YOUR ASSIGNMENT:
All pictures must be left out as you transcribe the lines from the first line of the data to the line containing "Then these observers", both included.

SUPPLIED MATERIAL:

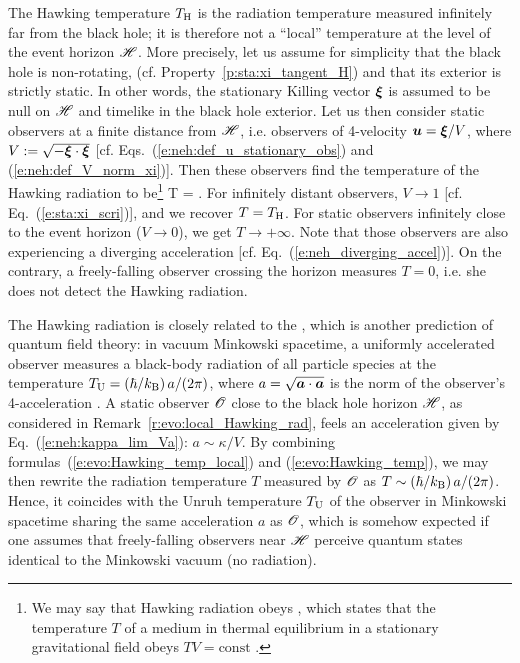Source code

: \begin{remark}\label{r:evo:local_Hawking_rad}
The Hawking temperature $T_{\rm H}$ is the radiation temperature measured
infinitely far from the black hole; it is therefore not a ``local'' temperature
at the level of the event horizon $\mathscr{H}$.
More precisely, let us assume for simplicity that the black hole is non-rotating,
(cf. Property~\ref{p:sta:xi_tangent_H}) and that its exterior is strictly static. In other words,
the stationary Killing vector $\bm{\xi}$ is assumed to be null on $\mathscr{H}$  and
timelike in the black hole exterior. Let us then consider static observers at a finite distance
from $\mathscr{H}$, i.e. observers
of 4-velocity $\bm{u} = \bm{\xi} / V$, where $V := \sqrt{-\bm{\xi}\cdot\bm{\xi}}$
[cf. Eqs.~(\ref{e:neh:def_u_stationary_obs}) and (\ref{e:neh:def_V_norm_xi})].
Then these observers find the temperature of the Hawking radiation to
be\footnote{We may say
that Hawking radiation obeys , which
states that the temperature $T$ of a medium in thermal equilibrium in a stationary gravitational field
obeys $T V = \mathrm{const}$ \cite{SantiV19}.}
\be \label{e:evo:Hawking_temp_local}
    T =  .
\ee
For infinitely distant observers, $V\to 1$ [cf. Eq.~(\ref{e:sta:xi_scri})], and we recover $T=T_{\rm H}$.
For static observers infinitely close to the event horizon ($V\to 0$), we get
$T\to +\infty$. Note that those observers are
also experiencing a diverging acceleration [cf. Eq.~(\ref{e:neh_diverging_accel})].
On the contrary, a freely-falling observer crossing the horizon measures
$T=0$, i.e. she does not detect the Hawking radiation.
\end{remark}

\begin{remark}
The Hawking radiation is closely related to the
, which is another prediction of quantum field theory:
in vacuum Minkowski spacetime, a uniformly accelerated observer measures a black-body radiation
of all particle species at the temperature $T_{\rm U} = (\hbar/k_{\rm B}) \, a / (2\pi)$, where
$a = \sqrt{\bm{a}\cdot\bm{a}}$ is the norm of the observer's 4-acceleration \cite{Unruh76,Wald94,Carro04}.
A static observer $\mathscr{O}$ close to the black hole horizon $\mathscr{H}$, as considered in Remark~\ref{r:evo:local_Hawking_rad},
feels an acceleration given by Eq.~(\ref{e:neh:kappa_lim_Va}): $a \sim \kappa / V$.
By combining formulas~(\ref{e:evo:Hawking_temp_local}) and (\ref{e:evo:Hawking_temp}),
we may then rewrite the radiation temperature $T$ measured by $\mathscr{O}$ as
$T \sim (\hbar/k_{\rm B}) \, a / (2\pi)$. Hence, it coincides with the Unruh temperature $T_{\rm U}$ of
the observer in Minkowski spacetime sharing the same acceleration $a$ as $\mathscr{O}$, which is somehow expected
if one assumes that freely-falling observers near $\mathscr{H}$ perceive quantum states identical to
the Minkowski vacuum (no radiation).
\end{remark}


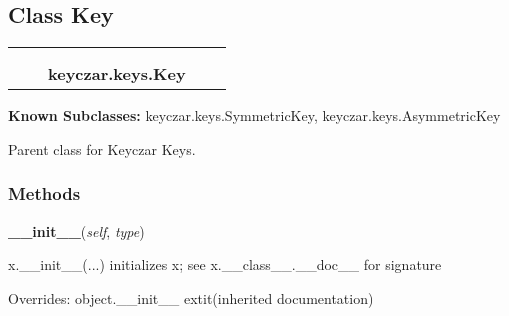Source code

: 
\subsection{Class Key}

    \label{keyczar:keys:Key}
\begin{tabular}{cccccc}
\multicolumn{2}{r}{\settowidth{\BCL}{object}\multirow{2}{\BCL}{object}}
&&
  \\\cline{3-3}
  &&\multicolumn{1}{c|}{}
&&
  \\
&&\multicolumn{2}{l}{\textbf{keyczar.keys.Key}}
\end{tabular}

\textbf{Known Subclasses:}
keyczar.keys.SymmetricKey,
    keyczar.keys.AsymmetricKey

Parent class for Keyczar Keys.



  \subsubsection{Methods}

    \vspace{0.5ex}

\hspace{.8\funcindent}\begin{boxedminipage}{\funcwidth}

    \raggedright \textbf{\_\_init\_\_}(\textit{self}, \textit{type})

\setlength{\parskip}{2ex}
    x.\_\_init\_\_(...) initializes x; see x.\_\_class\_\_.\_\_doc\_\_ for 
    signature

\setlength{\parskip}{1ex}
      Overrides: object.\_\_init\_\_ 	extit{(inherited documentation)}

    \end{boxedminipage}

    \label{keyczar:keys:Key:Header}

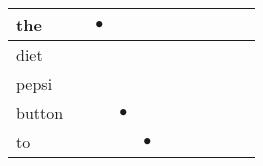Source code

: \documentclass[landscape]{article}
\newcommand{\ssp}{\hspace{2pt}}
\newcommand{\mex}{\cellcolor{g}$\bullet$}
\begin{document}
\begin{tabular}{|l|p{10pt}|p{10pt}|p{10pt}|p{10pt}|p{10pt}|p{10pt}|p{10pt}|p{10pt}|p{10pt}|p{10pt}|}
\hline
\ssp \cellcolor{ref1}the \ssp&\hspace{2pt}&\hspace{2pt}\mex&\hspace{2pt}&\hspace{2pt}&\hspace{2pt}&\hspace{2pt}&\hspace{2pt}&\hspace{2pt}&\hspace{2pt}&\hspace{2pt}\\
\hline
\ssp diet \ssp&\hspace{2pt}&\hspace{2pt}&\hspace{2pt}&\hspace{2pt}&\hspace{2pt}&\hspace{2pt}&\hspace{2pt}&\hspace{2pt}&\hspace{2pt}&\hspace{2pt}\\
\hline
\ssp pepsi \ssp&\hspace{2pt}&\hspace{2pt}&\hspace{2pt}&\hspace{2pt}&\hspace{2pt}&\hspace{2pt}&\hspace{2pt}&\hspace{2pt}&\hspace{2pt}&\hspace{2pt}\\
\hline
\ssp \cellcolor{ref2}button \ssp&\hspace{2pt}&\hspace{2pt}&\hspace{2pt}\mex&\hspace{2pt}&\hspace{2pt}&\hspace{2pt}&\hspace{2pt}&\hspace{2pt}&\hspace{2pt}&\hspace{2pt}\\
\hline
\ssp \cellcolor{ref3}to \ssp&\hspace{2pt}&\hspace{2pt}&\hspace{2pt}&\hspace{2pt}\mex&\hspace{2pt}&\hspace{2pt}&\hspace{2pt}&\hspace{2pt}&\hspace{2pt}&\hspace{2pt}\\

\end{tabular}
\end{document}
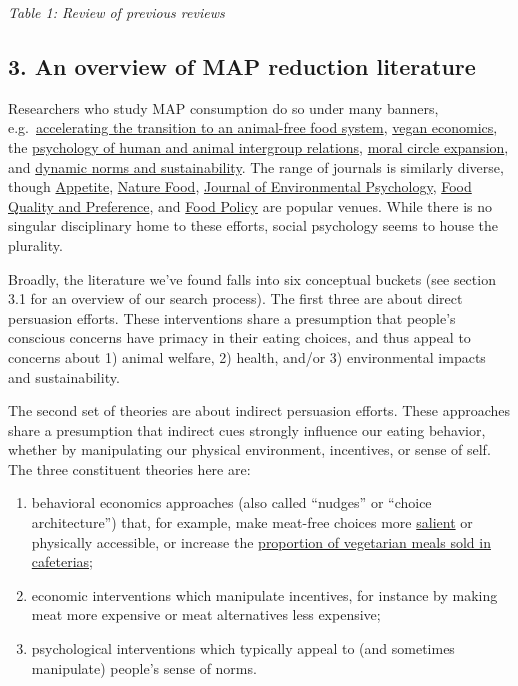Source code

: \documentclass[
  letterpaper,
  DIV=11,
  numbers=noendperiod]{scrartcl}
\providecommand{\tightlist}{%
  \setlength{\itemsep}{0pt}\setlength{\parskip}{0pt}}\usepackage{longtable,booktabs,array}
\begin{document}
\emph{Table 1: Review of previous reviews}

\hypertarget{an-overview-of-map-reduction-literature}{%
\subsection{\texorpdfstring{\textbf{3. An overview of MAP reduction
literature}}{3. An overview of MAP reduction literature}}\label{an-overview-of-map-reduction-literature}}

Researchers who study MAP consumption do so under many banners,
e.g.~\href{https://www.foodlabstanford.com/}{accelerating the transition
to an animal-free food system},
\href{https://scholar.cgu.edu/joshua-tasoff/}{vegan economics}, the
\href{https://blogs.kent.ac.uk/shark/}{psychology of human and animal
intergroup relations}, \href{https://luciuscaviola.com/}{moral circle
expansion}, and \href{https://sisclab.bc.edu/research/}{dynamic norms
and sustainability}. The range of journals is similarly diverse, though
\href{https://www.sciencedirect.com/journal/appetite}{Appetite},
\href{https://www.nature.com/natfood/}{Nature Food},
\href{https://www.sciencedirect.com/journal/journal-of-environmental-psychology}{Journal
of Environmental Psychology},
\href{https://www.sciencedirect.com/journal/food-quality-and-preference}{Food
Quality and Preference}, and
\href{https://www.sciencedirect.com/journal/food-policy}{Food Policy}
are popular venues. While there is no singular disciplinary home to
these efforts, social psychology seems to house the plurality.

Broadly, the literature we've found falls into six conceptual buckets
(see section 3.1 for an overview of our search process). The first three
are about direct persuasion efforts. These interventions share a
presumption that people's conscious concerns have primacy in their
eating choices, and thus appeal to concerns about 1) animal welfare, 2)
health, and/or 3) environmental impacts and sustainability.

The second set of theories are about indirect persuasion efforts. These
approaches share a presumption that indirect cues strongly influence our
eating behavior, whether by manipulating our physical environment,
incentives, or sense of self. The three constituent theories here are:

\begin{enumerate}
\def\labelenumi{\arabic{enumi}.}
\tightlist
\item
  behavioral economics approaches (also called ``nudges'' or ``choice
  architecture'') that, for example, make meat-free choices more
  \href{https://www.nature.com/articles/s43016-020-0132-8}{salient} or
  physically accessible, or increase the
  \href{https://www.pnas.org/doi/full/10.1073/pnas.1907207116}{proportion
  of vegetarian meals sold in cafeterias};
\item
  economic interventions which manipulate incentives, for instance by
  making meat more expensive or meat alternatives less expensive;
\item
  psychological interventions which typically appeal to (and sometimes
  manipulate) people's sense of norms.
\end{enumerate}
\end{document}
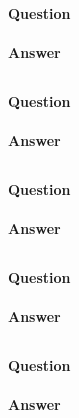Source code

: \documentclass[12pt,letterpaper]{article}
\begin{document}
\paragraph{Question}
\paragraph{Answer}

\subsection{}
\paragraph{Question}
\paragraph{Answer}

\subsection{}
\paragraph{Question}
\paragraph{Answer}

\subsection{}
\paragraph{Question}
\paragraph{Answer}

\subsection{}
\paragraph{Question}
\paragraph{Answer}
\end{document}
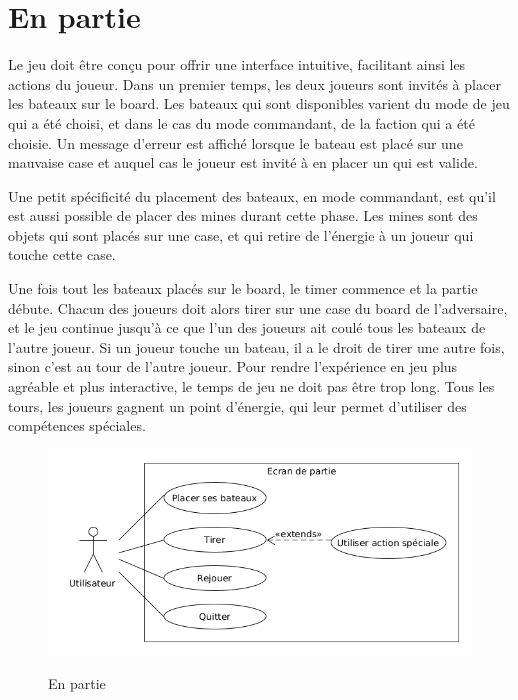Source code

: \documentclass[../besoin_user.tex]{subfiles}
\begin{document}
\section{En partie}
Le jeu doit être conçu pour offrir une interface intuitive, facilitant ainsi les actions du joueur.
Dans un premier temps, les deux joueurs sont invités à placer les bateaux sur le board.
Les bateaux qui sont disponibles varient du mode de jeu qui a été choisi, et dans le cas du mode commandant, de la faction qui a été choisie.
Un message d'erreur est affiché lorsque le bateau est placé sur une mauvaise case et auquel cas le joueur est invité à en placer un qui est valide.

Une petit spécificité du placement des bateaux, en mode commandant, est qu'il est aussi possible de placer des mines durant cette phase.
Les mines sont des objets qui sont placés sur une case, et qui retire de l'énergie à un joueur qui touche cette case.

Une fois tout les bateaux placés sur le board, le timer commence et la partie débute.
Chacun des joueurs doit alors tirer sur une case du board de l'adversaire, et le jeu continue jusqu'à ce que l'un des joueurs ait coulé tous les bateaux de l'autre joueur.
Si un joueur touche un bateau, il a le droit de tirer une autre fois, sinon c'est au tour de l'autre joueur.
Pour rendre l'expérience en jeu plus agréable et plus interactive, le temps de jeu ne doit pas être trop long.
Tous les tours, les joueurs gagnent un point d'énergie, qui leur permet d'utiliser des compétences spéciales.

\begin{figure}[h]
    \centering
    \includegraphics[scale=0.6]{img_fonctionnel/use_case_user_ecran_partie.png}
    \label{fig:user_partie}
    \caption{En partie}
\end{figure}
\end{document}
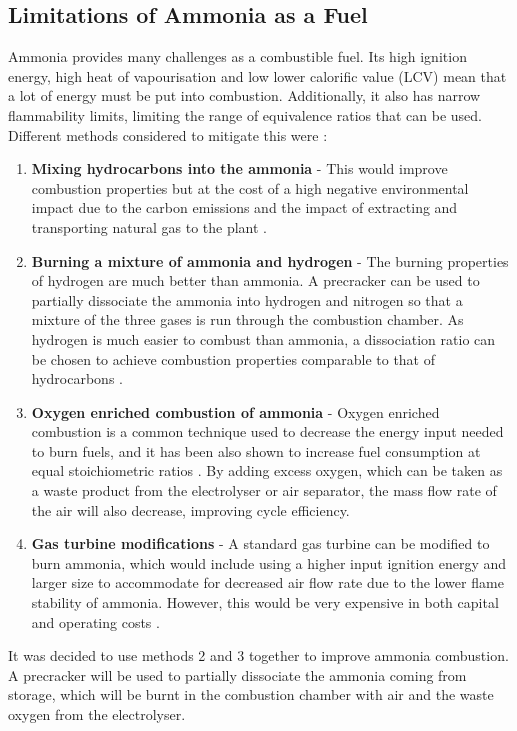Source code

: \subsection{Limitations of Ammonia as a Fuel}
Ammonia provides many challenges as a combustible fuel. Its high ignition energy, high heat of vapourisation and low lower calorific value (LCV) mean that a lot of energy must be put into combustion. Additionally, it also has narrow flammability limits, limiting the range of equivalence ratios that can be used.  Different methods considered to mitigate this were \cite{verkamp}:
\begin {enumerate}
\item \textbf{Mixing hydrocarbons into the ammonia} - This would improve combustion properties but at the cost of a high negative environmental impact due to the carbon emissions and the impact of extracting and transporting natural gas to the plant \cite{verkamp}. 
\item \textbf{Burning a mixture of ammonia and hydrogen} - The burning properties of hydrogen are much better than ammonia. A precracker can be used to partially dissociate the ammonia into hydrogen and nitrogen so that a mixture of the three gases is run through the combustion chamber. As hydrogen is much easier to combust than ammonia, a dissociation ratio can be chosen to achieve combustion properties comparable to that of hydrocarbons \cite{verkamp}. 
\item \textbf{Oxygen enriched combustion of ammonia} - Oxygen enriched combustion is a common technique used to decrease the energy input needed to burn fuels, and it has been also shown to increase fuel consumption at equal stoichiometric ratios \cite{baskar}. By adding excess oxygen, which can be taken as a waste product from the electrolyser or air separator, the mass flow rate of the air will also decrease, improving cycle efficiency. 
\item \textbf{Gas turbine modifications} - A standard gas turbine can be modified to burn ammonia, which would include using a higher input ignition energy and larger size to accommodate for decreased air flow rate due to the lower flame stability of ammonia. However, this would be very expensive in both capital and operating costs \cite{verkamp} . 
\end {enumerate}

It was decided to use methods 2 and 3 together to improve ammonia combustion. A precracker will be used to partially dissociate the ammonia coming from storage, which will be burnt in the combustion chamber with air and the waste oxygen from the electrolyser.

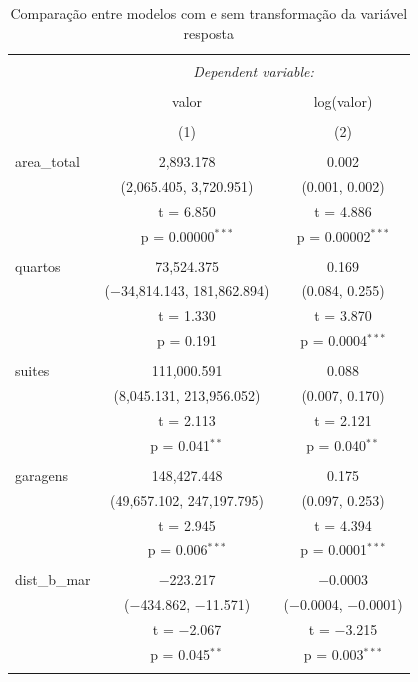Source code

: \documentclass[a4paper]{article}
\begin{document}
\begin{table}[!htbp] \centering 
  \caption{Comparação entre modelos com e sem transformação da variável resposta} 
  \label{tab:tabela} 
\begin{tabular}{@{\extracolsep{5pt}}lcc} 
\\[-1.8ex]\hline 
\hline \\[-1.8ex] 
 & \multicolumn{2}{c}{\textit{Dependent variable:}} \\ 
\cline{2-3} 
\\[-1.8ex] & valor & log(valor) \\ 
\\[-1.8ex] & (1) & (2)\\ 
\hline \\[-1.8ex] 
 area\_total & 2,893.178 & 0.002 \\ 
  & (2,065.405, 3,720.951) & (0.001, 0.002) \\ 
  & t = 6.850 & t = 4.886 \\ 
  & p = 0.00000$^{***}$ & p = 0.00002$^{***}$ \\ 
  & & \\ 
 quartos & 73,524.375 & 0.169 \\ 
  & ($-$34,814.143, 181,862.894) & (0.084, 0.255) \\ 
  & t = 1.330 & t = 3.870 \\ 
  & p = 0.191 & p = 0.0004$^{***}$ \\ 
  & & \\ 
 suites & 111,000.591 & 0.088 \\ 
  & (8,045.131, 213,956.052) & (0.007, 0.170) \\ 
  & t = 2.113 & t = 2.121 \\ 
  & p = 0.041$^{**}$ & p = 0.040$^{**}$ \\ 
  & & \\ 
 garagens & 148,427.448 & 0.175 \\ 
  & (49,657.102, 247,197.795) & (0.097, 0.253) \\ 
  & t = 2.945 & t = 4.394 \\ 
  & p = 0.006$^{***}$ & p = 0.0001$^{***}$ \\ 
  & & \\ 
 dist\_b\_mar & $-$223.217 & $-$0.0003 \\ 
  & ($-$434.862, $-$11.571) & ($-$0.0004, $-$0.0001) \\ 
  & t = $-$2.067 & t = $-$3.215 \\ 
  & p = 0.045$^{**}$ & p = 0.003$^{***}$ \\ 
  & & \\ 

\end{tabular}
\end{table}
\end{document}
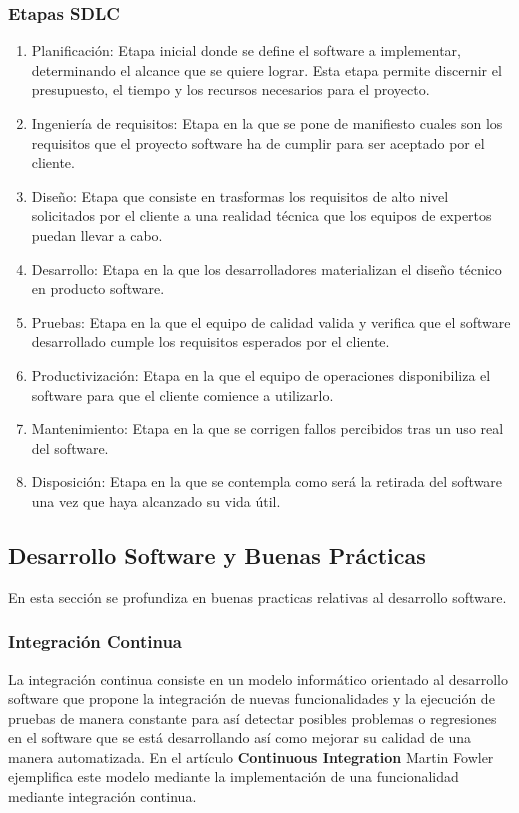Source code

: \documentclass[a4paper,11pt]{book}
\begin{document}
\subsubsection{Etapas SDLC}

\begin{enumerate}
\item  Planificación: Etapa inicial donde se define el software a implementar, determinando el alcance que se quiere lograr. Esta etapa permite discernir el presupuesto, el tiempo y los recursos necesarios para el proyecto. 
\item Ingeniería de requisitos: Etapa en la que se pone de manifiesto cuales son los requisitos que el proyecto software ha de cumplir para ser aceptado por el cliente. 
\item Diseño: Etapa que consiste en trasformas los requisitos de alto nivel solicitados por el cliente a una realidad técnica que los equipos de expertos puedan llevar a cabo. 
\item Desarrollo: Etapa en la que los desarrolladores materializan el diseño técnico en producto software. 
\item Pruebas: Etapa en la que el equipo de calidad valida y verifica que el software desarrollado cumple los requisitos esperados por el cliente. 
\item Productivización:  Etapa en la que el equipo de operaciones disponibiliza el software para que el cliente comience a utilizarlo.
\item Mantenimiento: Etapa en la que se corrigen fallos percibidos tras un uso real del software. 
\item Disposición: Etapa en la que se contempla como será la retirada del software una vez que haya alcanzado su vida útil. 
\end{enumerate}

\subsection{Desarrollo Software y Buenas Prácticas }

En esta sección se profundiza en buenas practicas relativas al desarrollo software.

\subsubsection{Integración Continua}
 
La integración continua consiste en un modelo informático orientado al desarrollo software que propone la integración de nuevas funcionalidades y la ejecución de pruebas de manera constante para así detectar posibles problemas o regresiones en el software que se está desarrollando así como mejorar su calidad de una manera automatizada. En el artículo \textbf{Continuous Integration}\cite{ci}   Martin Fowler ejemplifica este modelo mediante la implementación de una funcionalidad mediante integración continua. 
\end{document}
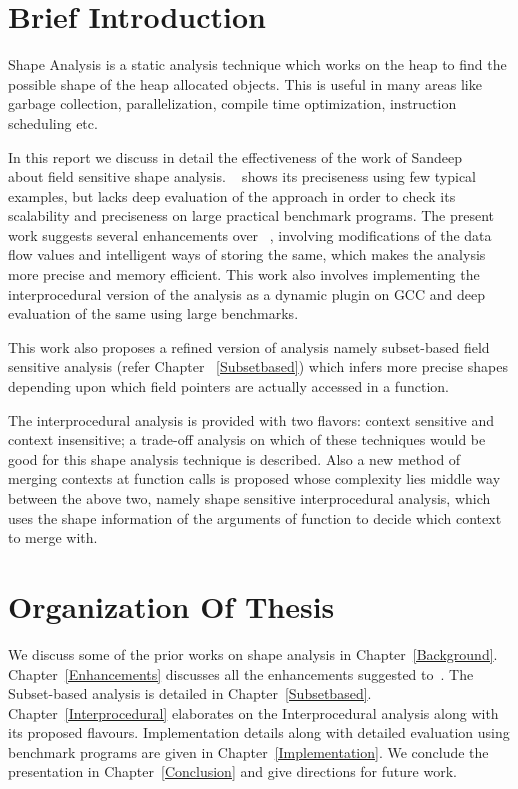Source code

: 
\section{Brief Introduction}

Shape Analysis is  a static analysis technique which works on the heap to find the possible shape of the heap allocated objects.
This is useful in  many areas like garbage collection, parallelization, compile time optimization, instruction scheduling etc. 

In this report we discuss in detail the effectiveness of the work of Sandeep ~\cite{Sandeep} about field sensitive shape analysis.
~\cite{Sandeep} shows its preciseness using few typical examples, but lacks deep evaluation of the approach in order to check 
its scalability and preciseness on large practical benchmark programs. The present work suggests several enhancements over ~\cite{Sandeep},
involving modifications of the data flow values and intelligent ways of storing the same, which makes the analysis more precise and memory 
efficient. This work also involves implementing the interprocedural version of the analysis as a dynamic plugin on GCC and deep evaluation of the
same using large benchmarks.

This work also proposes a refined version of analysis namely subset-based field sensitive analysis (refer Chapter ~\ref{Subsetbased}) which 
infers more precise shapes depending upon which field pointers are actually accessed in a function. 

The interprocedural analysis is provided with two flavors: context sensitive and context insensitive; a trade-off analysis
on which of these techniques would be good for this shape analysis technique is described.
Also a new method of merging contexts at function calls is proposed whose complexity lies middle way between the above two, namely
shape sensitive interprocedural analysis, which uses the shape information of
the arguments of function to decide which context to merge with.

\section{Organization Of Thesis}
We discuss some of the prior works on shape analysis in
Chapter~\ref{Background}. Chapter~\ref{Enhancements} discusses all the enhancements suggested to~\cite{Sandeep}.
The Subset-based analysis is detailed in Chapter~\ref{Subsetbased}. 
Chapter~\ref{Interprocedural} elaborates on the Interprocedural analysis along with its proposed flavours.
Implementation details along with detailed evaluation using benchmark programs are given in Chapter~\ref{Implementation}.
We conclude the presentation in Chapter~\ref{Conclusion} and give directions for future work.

RESULT BELOW:
Source code

: \begin{remark}\label{r:evo:local_Hawking_rad}
The Hawking temperature $T_{\rm H}$ is the radiation temperature measured
infinitely far from the black hole; it is therefore not a ``local'' temperature
at the level of the event horizon $\mathscr{H}$.
More precisely, let us assume for simplicity that the black hole is non-rotating,
(cf. Property~\ref{p:sta:xi_tangent_H}) and that its exterior is strictly static. In other words,
the stationary Killing vector $\bm{\xi}$ is assumed to be null on $\mathscr{H}$  and
timelike in the black hole exterior. Let us then consider static observers at a finite distance
from $\mathscr{H}$, i.e. observers
of 4-velocity $\bm{u} = \bm{\xi} / V$, where $V := \sqrt{-\bm{\xi}\cdot\bm{\xi}}$
[cf. Eqs.~(\ref{e:neh:def_u_stationary_obs}) and (\ref{e:neh:def_V_norm_xi})].
Then these observers find the temperature of the Hawking radiation to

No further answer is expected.